Having come back to the edit and managed to complete it, I had the idea of doing trying to do something a bit different with it. We all know that Terry Nation’s proposed Dalek series never got made and so I thought why not edit this as if it was an episode of The Daleks instead of an episode of Doctor Who.
Both Altered Vistas’ animations and Big Finish’s audios have shown that a Dalek TV series could actually work and that idea proved to be the key to the edit. And if I was going to edit this as an episode of The Daleks, then I would need to come up with a title sequence. Knowing I would have to do that at the end gave me all the motivation I needed. Sometimes you need that extra reason to keep going during the editing process, which can sometimes be a bit of a slog, as it was with this one. Coming up with the title sequences for The Enemy of the World and The Talons of Weng-Chiang, to name but two, was as satisfying to do as the edits themselves. I really fancied the idea of doing something different to the usual Series 3 opening credits for this one, and doing something different is what fan editing is all about!
The first thing I did was to use the theme music from Big Finish’s release of The Destroyers which seemed appropriate, and then it was a case of trying to think of something that could be a bit like a Sixties ITC type title sequence. To that end I spent a bit of time looking at the opening titles of lots of old ITC shows such as Man In A Suitcase, Randall & Hopkirk etc and then tried to come up with something that evoked that, whilst still being reminiscent of the “proper” title sequences.
After a fair bit of trial and error I settled on a series of Dalek silhouettes, whose origin I’m sure you’ll recognise, set against a vortex of stars. It’s a simple idea and evokes the feel of yer JNT titles whilst simultaneously having the sort of Sixties TV feel I was after. The central creative conceit was that this is the episode of The Daleks that comes between Doomsday and The Stolen Earth. I also used the Hartnell font and ran the closing credits against black for added authenticity!

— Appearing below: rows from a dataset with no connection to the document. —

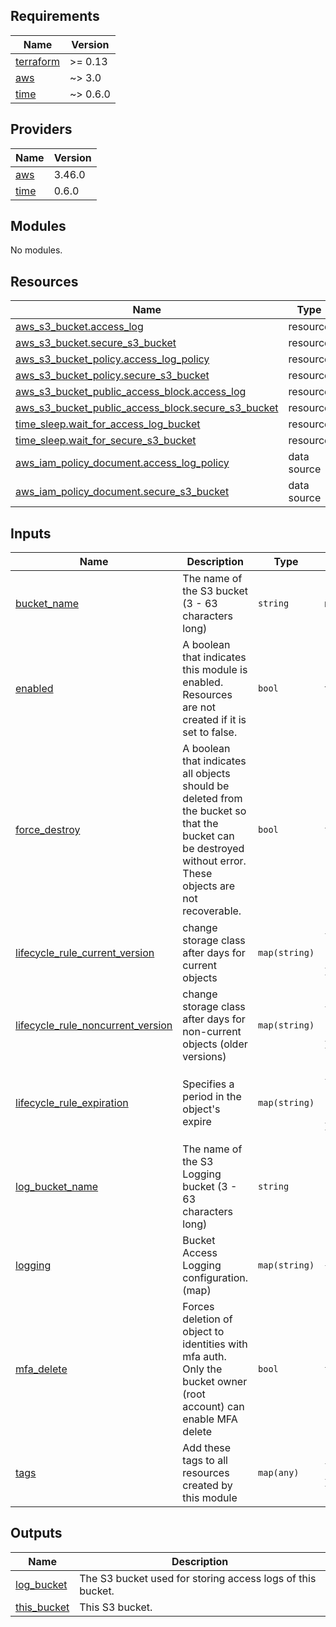 ## Requirements

| Name | Version |
|------|---------|
| <a name="requirement_terraform"></a> [terraform](#requirement\_terraform) | >= 0.13 |
| <a name="requirement_aws"></a> [aws](#requirement\_aws) | ~> 3.0 |
| <a name="requirement_time"></a> [time](#requirement\_time) | ~> 0.6.0 |

## Providers

| Name | Version |
|------|---------|
| <a name="provider_aws"></a> [aws](#provider\_aws) | 3.46.0 |
| <a name="provider_time"></a> [time](#provider\_time) | 0.6.0 |

## Modules

No modules.

## Resources

| Name | Type |
|------|------|
| [aws_s3_bucket.access_log](https://registry.terraform.io/providers/hashicorp/aws/latest/docs/resources/s3_bucket) | resource |
| [aws_s3_bucket.secure_s3_bucket](https://registry.terraform.io/providers/hashicorp/aws/latest/docs/resources/s3_bucket) | resource |
| [aws_s3_bucket_policy.access_log_policy](https://registry.terraform.io/providers/hashicorp/aws/latest/docs/resources/s3_bucket_policy) | resource |
| [aws_s3_bucket_policy.secure_s3_bucket](https://registry.terraform.io/providers/hashicorp/aws/latest/docs/resources/s3_bucket_policy) | resource |
| [aws_s3_bucket_public_access_block.access_log](https://registry.terraform.io/providers/hashicorp/aws/latest/docs/resources/s3_bucket_public_access_block) | resource |
| [aws_s3_bucket_public_access_block.secure_s3_bucket](https://registry.terraform.io/providers/hashicorp/aws/latest/docs/resources/s3_bucket_public_access_block) | resource |
| [time_sleep.wait_for_access_log_bucket](https://registry.terraform.io/providers/hashicorp/time/latest/docs/resources/sleep) | resource |
| [time_sleep.wait_for_secure_s3_bucket](https://registry.terraform.io/providers/hashicorp/time/latest/docs/resources/sleep) | resource |
| [aws_iam_policy_document.access_log_policy](https://registry.terraform.io/providers/hashicorp/aws/latest/docs/data-sources/iam_policy_document) | data source |
| [aws_iam_policy_document.secure_s3_bucket](https://registry.terraform.io/providers/hashicorp/aws/latest/docs/data-sources/iam_policy_document) | data source |

## Inputs

| Name | Description | Type | Default | Required |
|------|-------------|------|---------|:--------:|
| <a name="input_bucket_name"></a> [bucket\_name](#input\_bucket\_name) | The name of the S3 bucket (3 - 63 characters long) | `string` | n/a | yes |
| <a name="input_enabled"></a> [enabled](#input\_enabled) | A boolean that indicates this module is enabled. Resources are not created if it is set to false. | `bool` | `true` | no |
| <a name="input_force_destroy"></a> [force\_destroy](#input\_force\_destroy) | A boolean that indicates all objects should be deleted from the bucket so that the bucket can be destroyed without error. These objects are not recoverable. | `bool` | `false` | no |
| <a name="input_lifecycle_rule_current_version"></a> [lifecycle\_rule\_current\_version](#input\_lifecycle\_rule\_current\_version) | change storage class after days for current objects | `map(string)` | <pre>{<br>  "days": 90,<br>  "storage_class": "GLACIER"<br>}</pre> | no |
| <a name="input_lifecycle_rule_noncurrent_version"></a> [lifecycle\_rule\_noncurrent\_version](#input\_lifecycle\_rule\_noncurrent\_version) | change storage class after days for non-current objects (older versions) | `map(string)` | <pre>{<br>  "days": 90,<br>  "storage_class": "GLACIER"<br>}</pre> | no |
| <a name="input_lifecycle_rule_expiration"></a> [lifecycle\_rule\_expiration](#input\_lifecycle\_rule\_expiration) | Specifies a period in the object's expire | `map(string)` | <pre>{<br>  "date": null,<br>  "days": null<br>  "expired_object_delete_marker": null<br>}</pre> | no |
| <a name="input_log_bucket_name"></a> [log\_bucket\_name](#input\_log\_bucket\_name) | The name of the S3 Logging bucket (3 - 63 characters long) | `string` | `""` | no |
| <a name="input_logging"></a> [logging](#input\_logging) | Bucket Access Logging configuration. (map) | `map(string)` | `{}` | no |
| <a name="input_mfa_delete"></a> [mfa\_delete](#input\_mfa\_delete) | Forces deletion of object to identities with mfa auth. Only the bucket owner (root account) can enable MFA delete | `bool` | `false` | no |
| <a name="input_tags"></a> [tags](#input\_tags) | Add these tags to all resources created by this module | `map(any)` | <pre>{<br>  "Generator": "Terraform"<br>}</pre> | no |

## Outputs

| Name | Description |
|------|-------------|
| <a name="output_log_bucket"></a> [log\_bucket](#output\_log\_bucket) | The S3 bucket used for storing access logs of this bucket. |
| <a name="output_this_bucket"></a> [this\_bucket](#output\_this\_bucket) | This S3 bucket. |
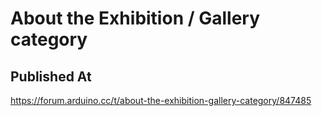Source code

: # About the Exhibition / Gallery category

## Published At

https://forum.arduino.cc/t/about-the-exhibition-gallery-category/847485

Something else I did that was different was to take out Murray Gold’s music altogether. There were several reasons for this. One was simply to see what the episode was like, and how different it was, without the additional atmosphere the incidental music provides. The other was to allow my fellow fans the opportunity to add their own soundtrack to the edit. I’ve always been keen to encourage fans of my fan edits to do their own, and I think putting in your own taste in music is a good way as any to start on that journey. I’ve been putting additional music into these edits for years – now its your turn!
As with most New Series episodes, I managed to get these down to roughly half an hour each, bringing in the 71 Edit of two of the weakest Dalek episodes for a long time at just over an hour and two minutes. I then added the new opening closing credits for the 72 Edit and then the opening credits for the 73 Edit. For the 74 Edit more of the final cuts and trims were made to the first episode since that’s where most of the padding and setup takes place, which brought the final running time down to fifty-seven minutes.